Bemba was acquitted at the appeals stage after the Trial Chamber initially convicted him for murder, rape and pillaging by his subordinates and sentenced him to 18 years in prison. Judges sitting on appeal of the decision took into account his “remoteness” in a different country and quashed the initial conviction under the doctrine of command responsibility.
More than 5,000 victims were registered as participants in the case, the highest number ever in an ICC trial. Lawyer Marie Edith Douzima-Lawson, who is Legal Representative of Victims in the Bemba case, went to see her clients in CAR after the acquittal. She heard statements like: “It is as if we are raped a second time.” The case in The Hague dragged on for more than 10 years after Bemba’s arrest in May 2008. During the time, the victims were kept informed about the proceedings. “You should have left us alone, we would already have forgotten that story,” some victims said in reaction to the acquittal.

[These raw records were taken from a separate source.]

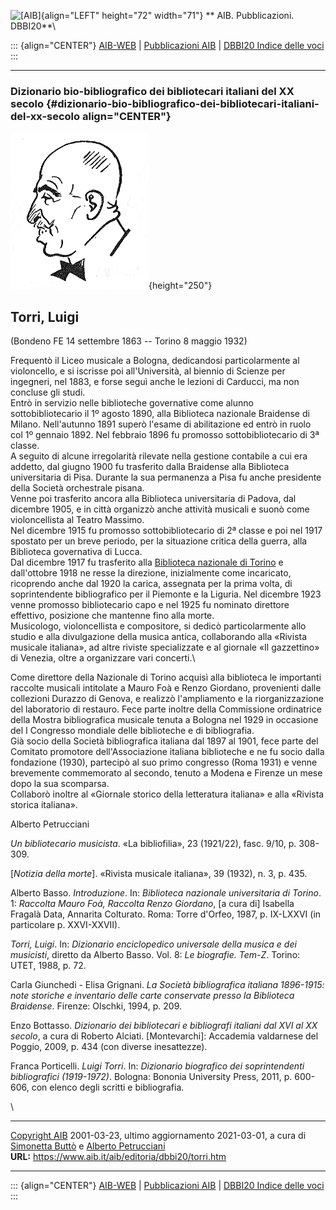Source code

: ![\[AIB\]](/aib/wi/aibv72.gif){align="LEFT" height="72" width="71"}
** AIB. Pubblicazioni. DBBI20**\

::: {align="CENTER"}
[AIB-WEB](/) \| [Pubblicazioni AIB](/pubblicazioni/) \| [DBBI20 Indice
delle voci](dbbi20.htm)
:::

------------------------------------------------------------------------

### Dizionario bio-bibliografico dei bibliotecari italiani del XX secolo {#dizionario-bio-bibliografico-dei-bibliotecari-italiani-del-xx-secolo align="CENTER"}

![\[Ritratto\]](torri.jpg){height="250"}

## Torri, Luigi

(Bondeno FE 14 settembre 1863 -- Torino 8 maggio 1932)

Frequentò il Liceo musicale a Bologna, dedicandosi particolarmente al
violoncello, e si iscrisse poi all\'Università, al biennio di Scienze
per ingegneri, nel 1883, e forse seguì anche le lezioni di Carducci, ma
non concluse gli studi.\
Entrò in servizio nelle biblioteche governative come alunno
sottobibliotecario il 1º agosto 1890, alla Biblioteca nazionale
Braidense di Milano. Nell\'autunno 1891 superò l\'esame di abilitazione
ed entrò in ruolo col 1º gennaio 1892. Nel febbraio 1896 fu promosso
sottobibliotecario di 3ª classe.\
A seguito di alcune irregolarità rilevate nella gestione contabile a cui
era addetto, dal giugno 1900 fu trasferito dalla Braidense alla
Biblioteca universitaria di Pisa. Durante la sua permanenza a Pisa fu
anche presidente della Società orchestrale pisana.\
Venne poi trasferito ancora alla Biblioteca universitaria di Padova, dal
dicembre 1905, e in città organizzò anche attività musicali e suonò come
violoncellista al Teatro Massimo.\
Nel dicembre 1915 fu promosso sottobibliotecario di 2ª classe e poi nel
1917 spostato per un breve periodo, per la situazione critica della
guerra, alla Biblioteca governativa di Lucca.\
Dal dicembre 1917 fu trasferito alla [Biblioteca nazionale di
Torino](/aib/stor/teche/to-naz.htm) e dall\'ottobre 1918 ne resse la
direzione, inizialmente come incaricato, ricoprendo anche dal 1920 la
carica, assegnata per la prima volta, di soprintendente bibliografico
per il Piemonte e la Liguria. Nel dicembre 1923 venne promosso
bibliotecario capo e nel 1925 fu nominato direttore effettivo, posizione
che mantenne fino alla morte.\
Musicologo, violoncellista e compositore, si dedicò particolarmente allo
studio e alla divulgazione della musica antica, collaborando alla
«Rivista musicale italiana», ad altre riviste specializzate e al
giornale «Il gazzettino» di Venezia, oltre a organizzare vari concerti.\

Come direttore della Nazionale di Torino acquisì alla biblioteca le
importanti raccolte musicali intitolate a Mauro Foà e Renzo Giordano,
provenienti dalle collezioni Durazzo di Genova, e realizzò
l\'ampliamento e la riorganizzazione del laboratorio di restauro. Fece
parte inoltre della Commissione ordinatrice della Mostra bibliografica
musicale tenuta a Bologna nel 1929 in occasione del I Congresso mondiale
delle biblioteche e di bibliografia.\
Già socio della Società bibliografica italiana dal 1897 al 1901, fece
parte del Comitato promotore dell\'Associazione italiana biblioteche e
ne fu socio dalla fondazione (1930), partecipò al suo primo congresso
(Roma 1931) e venne brevemente commemorato al secondo, tenuto a Modena e
Firenze un mese dopo la sua scomparsa.\
Collaborò inoltre al «Giornale storico della letteratura italiana» e
alla «Rivista storica italiana».

Alberto Petrucciani

*Un bibliotecario musicista*. «La bibliofilia», 23 (1921/22), fasc.
9/10, p. 308-309.

\[*Notizia della morte*\]. «Rivista musicale italiana», 39 (1932), n. 3,
p. 435.

Alberto Basso. *Introduzione*. In: *Biblioteca nazionale universitaria
di Torino*. 1: *Raccolta Mauro Foà, Raccolta Renzo Giordano*, \[a cura
di\] Isabella Fragalà Data, Annarita Colturato. Roma: Torre d\'Orfeo,
1987, p. IX-LXXVI (in particolare p. XXVI-XXVII).

*Torri, Luigi*. In: *Dizionario enciclopedico universale della musica e
dei musicisti*, diretto da Alberto Basso. Vol. 8: *Le biografie. Tem-Z*.
Torino: UTET, 1988, p. 72.

Carla Giunchedi - Elisa Grignani. *La Società bibliografica italiana
1896-1915: note storiche e inventario delle carte conservate presso la
Biblioteca Braidense*. Firenze: Olschki, 1994, p. 209.

Enzo Bottasso. *Dizionario dei bibliotecari e bibliografi italiani dal
XVI al XX secolo*, a cura di Roberto Alciati. \[Montevarchi\]: Accademia
valdarnese del Poggio, 2009, p. 434 (con diverse inesattezze).

Franca Porticelli. *Luigi Torri*. In: *Dizionario biografico dei
soprintendenti bibliografici (1919-1972)*. Bologna: Bononia University
Press, 2011, p. 600-606, con elenco degli scritti e bibliografia.

\

------------------------------------------------------------------------

[Copyright AIB](/su-questo-sito/dichiarazione-di-copyright-aib-web/)
2001-03-23, ultimo aggiornamento 2021-03-01, a cura di [Simonetta
Buttò](/aib/redazione3.htm) e [Alberto
Petrucciani](/su-questo-sito/redazione-aib-web/)\
**URL:** https://www.aib.it/aib/editoria/dbbi20/torri.htm

------------------------------------------------------------------------

::: {align="CENTER"}
[AIB-WEB](/) \| [Pubblicazioni AIB](/pubblicazioni/) \| [DBBI20 Indice
delle voci](dbbi20.htm)
:::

The acquittal has also reinforced once again the cliché of the ICC as a conspiracy against Africans. “There would have been no acquittal if we had been nationals of another country,’’ some victims told Douzima. “We have been sacrificed for politics.” According to them, some western powers want to get rid of Congolese president Joseph Kabila, so they wanted to make sure that Bemba could stand against him in the presidential election later this year and put pressure on the court to acquit him. As it were, the electoral body in the DRC barred Bemba from contesting the election on the grounds that he still had a witness tampering conviction at the ICC.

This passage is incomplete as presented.